Game theory and the humanities: Bridging two worlds

Steven J. Brams

This is a fascinating book on the application of game theory to situations in philosophy, politics, law, history, literature and even the Bible. The author, Steven Brams, shows that real insight can be obtained into optimal strategies for dealing with some famous dilemmas. But be warned that the author assumes a knowledge of game theory in his readership, so this is not a book that can be picked up and fully understood unless you have previously read a standard text on game theory.

Formal game theory originated with a famous 1928 paper by John Von Neumann, elaborated into a classic 1944 book by Von Neumann and Oskar Morgenstern, Theory of Games and Economic Behavior. In their book the authors showed that there are 78 structurally distinct 2x2 ordinal games: these are games in which two players are each given the option of two strategies, giving four states or outcomes which can be ranked from best to worst. The present author lists 57 of these games in an appendix, together with a glossary on the massive number of technical concepts (read: jargon terms) that have been introduced into the subject since. However this is not enough for a reader who has had no exposure at all to game theory.

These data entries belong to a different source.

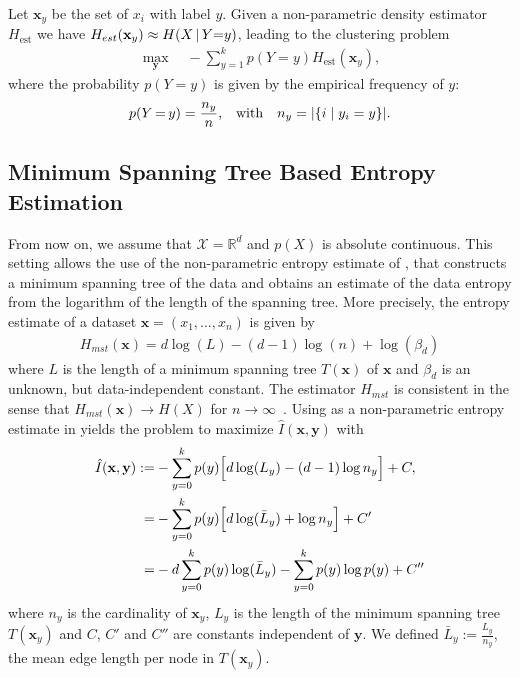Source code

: Let $\mathbf{x}_y$ be the set of $x_i$ with label $y$. 
Given a non-parametric density estimator $H_\text{est}$
we have $H_{est}(\mathbf{x}_y) \approx H(X \, | \, Y {=} y)$, leading to the clustering problem
\begin{align}\label{eq:general_objective}
     \max_{\mathbf{y}}\quad - \sum_{y=1}^k p(Y{=}y) H_\text{est}(\mathbf{x}_y),
\end{align}
where the probability $p(Y{=}y)$ is given by the empirical frequency of $y$: 
\[
    p(Y\,{=}\,y)= \frac{n_y}{n} \text{,\quad with\quad} n_y = |\{i \mid y_i = y \}|.
\]

\subsection{Minimum Spanning Tree Based Entropy Estimation}
From now on, we assume that $\mathcal{X}=\mathbb{R}^d$ and $p(X)$ is
absolute continuous.
This setting allows the use of the non-parametric entropy estimate of
\citet{hero1999asymptotic}, that constructs a minimum spanning tree of the data
and obtains an estimate of the data entropy from the logarithm of the length of
the spanning tree.
%
More precisely, the entropy estimate of a dataset $\mathbf{x} = (x_1, \dotsc, x_n)$ is given by
\begin{align}\label{eq:hmst}
    H_{mst}(\mathbf{x}) = d \log(L) - (d-1) \log(n) + \log(\beta_d)
\end{align}
where $L$ is the length of a minimum spanning tree $T(\mathbf{x})$ of $\mathbf{x}$ and $\beta_d$ is an
unknown, but data-independent constant.
The estimator $H_{mst}$ is consistent in the sense that $H_{mst}(\mathbf{x}) \rightarrow H(X)$
for $n \rightarrow \infty$~\citep{hero1999asymptotic}.
Using  as a non-parametric entropy estimate in  yields
the problem to maximize $\hat{I}(\mathbf{x}, \mathbf{y})$ with
\begin{align}\label{eq:objective}
     \hat{I}(\mathbf{x}, \mathbf{y}) := & -\sum_{y=0}^k p(y) \Bigl[ d \log(L_y) - (d-1) \log{n_y} \Bigr] + C,\\
    = & - \sum_{y=0}^k p(y) \Bigl[ d \log(\bar{L}_y  ) + \log{n_y} \Bigr] + C'\\
    = & - d \sum_{y=0}^k p(y) \log(\bar{L}_y  ) - \sum_{y=0}^k p(y) \log{p(y) + C''} \label{eq:objective_simplified}
\end{align}
where $n_y$ is the cardinality of $\mathbf{x}_y$, $L_y$ is the length of the
minimum spanning tree $T(\mathbf{x}_y)$ and $C$, $C'$ and $C''$ are constants independent of
$\mathbf{y}$.  We defined $\bar{L}_y := \frac{L_y}{n_y}$, the mean edge length
per node in $T(\mathbf{x}_y)$.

Assuming, then, that some necessary background reading has been done first, there is much in this book to interest and attract the reader. Brams is a professor of politics and does not fall into the trap of attempting to reduce complex dilemmas to oversimplified and meaningless games. Instead he tries to maintain the essential complexity of each situation and examines the possible moves and outcomes in a commonsense manner which reveals a certain richness of insight. There is enough here to convince the sceptic that game theory is not just applied common sense, but does have some real content. Much of this is due to the associated theory of moves (TOM), which allows players to change their strategies during a game on the basis of "backward induction" (i.e. learning from initial outcomes).

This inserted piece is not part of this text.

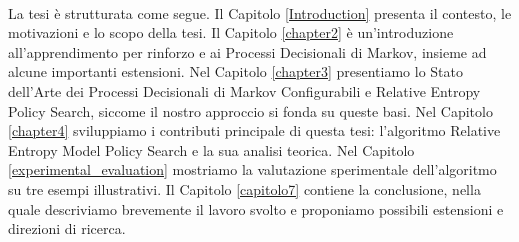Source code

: \paragraph{} La tesi è strutturata come segue. Il Capitolo \ref{Introduction} presenta il contesto, le motivazioni e lo scopo della tesi. Il Capitolo \ref{chapter2} è un'introduzione all'apprendimento per rinforzo e ai Processi Decisionali di Markov, insieme ad alcune importanti estensioni. Nel Capitolo \ref{chapter3} presentiamo lo Stato dell'Arte dei Processi Decisionali di Markov Configurabili e Relative Entropy Policy Search, siccome il nostro approccio si fonda su queste basi. Nel Capitolo \ref{chapter4} sviluppiamo i contributi principale di questa tesi: l'algoritmo Relative Entropy Model Policy Search e la sua analisi teorica. Nel Capitolo \ref{experimental_evaluation} mostriamo la valutazione sperimentale dell'algoritmo su tre esempi illustrativi. Il Capitolo \ref{capitolo7} contiene la conclusione, nella quale descriviamo brevemente il lavoro svolto e proponiamo possibili estensioni e direzioni di ricerca.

Brams chooses situations which are familiar to us, but to which he often manages to give a new twist. He begins by surveying situations in literature, taken from works such as Othello, Tosca, Faust, Rigoletto and Sir Gawain and the Green Knight. Curiously, he skips lightly over detective fiction and classic games of move and counter move such as Holmes versus Moriarty. He concludes that the aspects of literature where game theory is relevant are those where a carefully constructed plot is uppermost, but that in much of literature human emotion and irrational decision-making dominate proceedings, as indeed they do in life.

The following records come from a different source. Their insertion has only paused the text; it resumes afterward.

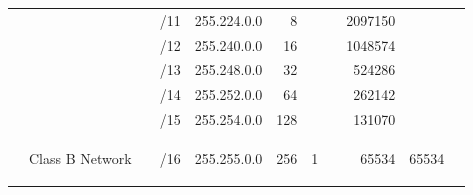 \documentclass[11pt,a4paper]{article}
\begin{document}
\begin{table}[]
\begin{tabular}{ccccl|r|r|r|r|r|r|}
                                                       & \multicolumn{1}{c|}{}                                  & \multicolumn{1}{c|}{}                                  & \multicolumn{1}{c|}{/11} & 255.224.0.0                  & 8                            &                              &                              & 2097150                      &                              &                              \\ \cline{4-11} 
                                                       & \multicolumn{1}{c|}{}                                  & \multicolumn{1}{c|}{}                                  & \multicolumn{1}{c|}{/12} & 255.240.0.0                  & 16                           &                              &                              & 1048574                      &                              &                              \\ \cline{4-11} 
                                                       & \multicolumn{1}{c|}{}                                  & \multicolumn{1}{c|}{}                                  & \multicolumn{1}{c|}{/13} & 255.248.0.0                  & 32                           &                              &                              & 524286                       &                              &                              \\ \cline{4-11} 
                                                       & \multicolumn{1}{c|}{}                                  & \multicolumn{1}{c|}{}                                  & \multicolumn{1}{c|}{/14} & 255.252.0.0                  & 64                           &                              &                              & 262142                       &                              &                              \\ \cline{4-11} 
                                                       & \multicolumn{1}{c|}{}                                  & \multicolumn{1}{c|}{}                                  & \multicolumn{1}{c|}{/15} & 255.254.0.0                  & 128                          &                              &                              & 131070                       &                              &                              \\ \cline{2-2} \cline{4-11} 
\multicolumn{1}{c|}{}                                  & \multicolumn{1}{c|}{\multirow{15}{*}{\begin{sideways}Class B Network\end{sideways}}} & \multicolumn{1}{c|}{}                                  & \multicolumn{1}{c|}{/16} & 255.255.0.0                  & 256                          & 1                            &                              & 65534                        & 65534                        &                              \\ \cline{4-11} 

\end{tabular}
\end{table}
\end{document}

The first intensive analysis in the book is of Biblical dilemmas. Brams starts with Abraham's decision to obey God and sacrifice Isaac. Should Abraham have defied God? Game theory suggests that this might have been a productive thing to do. Brams then analyses Samson and Delilah and later deals with Moses and how he persuaded God not to punish the Israelities for the golden calf. The interesting thing is that by making God a player in the games that he analyses, Brams sheds a new light on God's motives, allowing him to be scheming, manipulative, sometimes vengeful, but always a good player. Brams goes on to analyse Pascal's wager, the idea that it is good to believe in God simply because if God exists, belief leads to infinite bliss and disbelief to eternal torment, while if God does not exist, belief has only a finite dis-benefit (self-delusion for a few decades).

The biblical examples are followed by more complex dilemmas: in philosophy, the insoluble problem of achieving a fair division among competing goods; in political philosophy, how to resolve conflict by democratic means, including varied forms of voting.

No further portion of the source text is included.